DESCRIPTION OF THE TASK:
Look through the entries below and extract exactly the lines from the one containing "dan literasi AI." through the one containing "belajar dan penilaian", ends included.

SUPPLIED DATA:
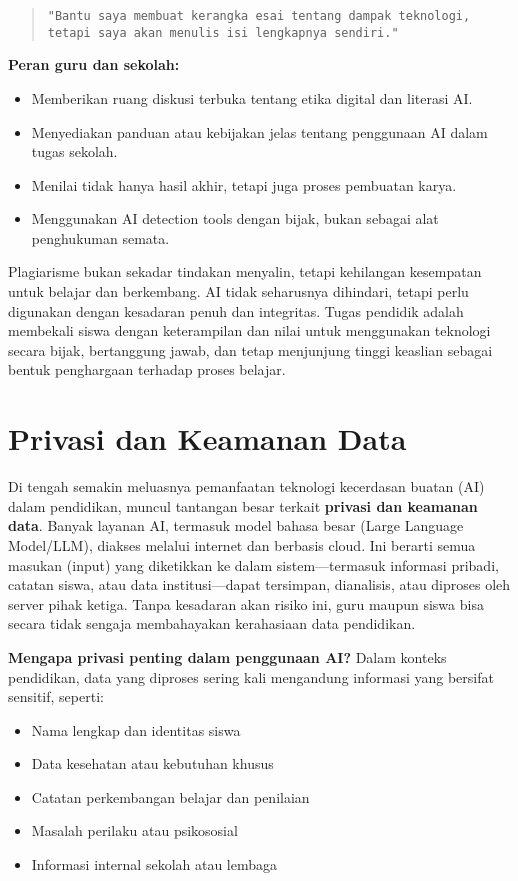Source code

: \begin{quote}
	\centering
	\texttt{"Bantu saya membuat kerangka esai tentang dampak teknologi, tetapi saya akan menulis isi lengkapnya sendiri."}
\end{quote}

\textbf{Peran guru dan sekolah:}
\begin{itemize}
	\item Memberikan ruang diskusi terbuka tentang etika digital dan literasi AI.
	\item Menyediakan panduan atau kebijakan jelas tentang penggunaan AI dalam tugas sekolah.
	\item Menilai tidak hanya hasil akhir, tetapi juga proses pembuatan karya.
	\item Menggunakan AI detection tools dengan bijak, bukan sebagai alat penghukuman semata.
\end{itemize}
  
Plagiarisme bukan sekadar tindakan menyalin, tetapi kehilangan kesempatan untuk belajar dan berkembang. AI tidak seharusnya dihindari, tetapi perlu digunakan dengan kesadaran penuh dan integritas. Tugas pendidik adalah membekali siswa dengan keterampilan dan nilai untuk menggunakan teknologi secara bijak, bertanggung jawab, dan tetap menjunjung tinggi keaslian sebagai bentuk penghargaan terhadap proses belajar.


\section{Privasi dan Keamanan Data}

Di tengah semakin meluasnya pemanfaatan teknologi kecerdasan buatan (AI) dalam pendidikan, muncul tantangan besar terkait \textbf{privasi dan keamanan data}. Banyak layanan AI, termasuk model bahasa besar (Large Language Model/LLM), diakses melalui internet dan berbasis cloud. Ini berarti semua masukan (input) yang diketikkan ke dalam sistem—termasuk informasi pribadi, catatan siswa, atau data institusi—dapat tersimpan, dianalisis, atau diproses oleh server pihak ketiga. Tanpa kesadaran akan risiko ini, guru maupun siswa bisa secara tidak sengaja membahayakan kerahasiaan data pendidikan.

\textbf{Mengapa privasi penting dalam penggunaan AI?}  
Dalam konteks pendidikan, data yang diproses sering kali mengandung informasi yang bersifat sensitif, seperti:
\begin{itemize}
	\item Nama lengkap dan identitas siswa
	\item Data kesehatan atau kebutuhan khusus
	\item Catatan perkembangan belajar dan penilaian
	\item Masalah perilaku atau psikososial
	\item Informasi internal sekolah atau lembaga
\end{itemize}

EXPECTED ANSWER:
	\item Memberikan ruang diskusi terbuka tentang etika digital dan literasi AI.
	\item Menyediakan panduan atau kebijakan jelas tentang penggunaan AI dalam tugas sekolah.
	\item Menilai tidak hanya hasil akhir, tetapi juga proses pembuatan karya.
	\item Menggunakan AI detection tools dengan bijak, bukan sebagai alat penghukuman semata.
\end{itemize}
  
Plagiarisme bukan sekadar tindakan menyalin, tetapi kehilangan kesempatan untuk belajar dan berkembang. AI tidak seharusnya dihindari, tetapi perlu digunakan dengan kesadaran penuh dan integritas. Tugas pendidik adalah membekali siswa dengan keterampilan dan nilai untuk menggunakan teknologi secara bijak, bertanggung jawab, dan tetap menjunjung tinggi keaslian sebagai bentuk penghargaan terhadap proses belajar.


\section{Privasi dan Keamanan Data}

Di tengah semakin meluasnya pemanfaatan teknologi kecerdasan buatan (AI) dalam pendidikan, muncul tantangan besar terkait \textbf{privasi dan keamanan data}. Banyak layanan AI, termasuk model bahasa besar (Large Language Model/LLM), diakses melalui internet dan berbasis cloud. Ini berarti semua masukan (input) yang diketikkan ke dalam sistem—termasuk informasi pribadi, catatan siswa, atau data institusi—dapat tersimpan, dianalisis, atau diproses oleh server pihak ketiga. Tanpa kesadaran akan risiko ini, guru maupun siswa bisa secara tidak sengaja membahayakan kerahasiaan data pendidikan.

\textbf{Mengapa privasi penting dalam penggunaan AI?}  
Dalam konteks pendidikan, data yang diproses sering kali mengandung informasi yang bersifat sensitif, seperti:
\begin{itemize}
	\item Nama lengkap dan identitas siswa
	\item Data kesehatan atau kebutuhan khusus
	\item Catatan perkembangan belajar dan penilaian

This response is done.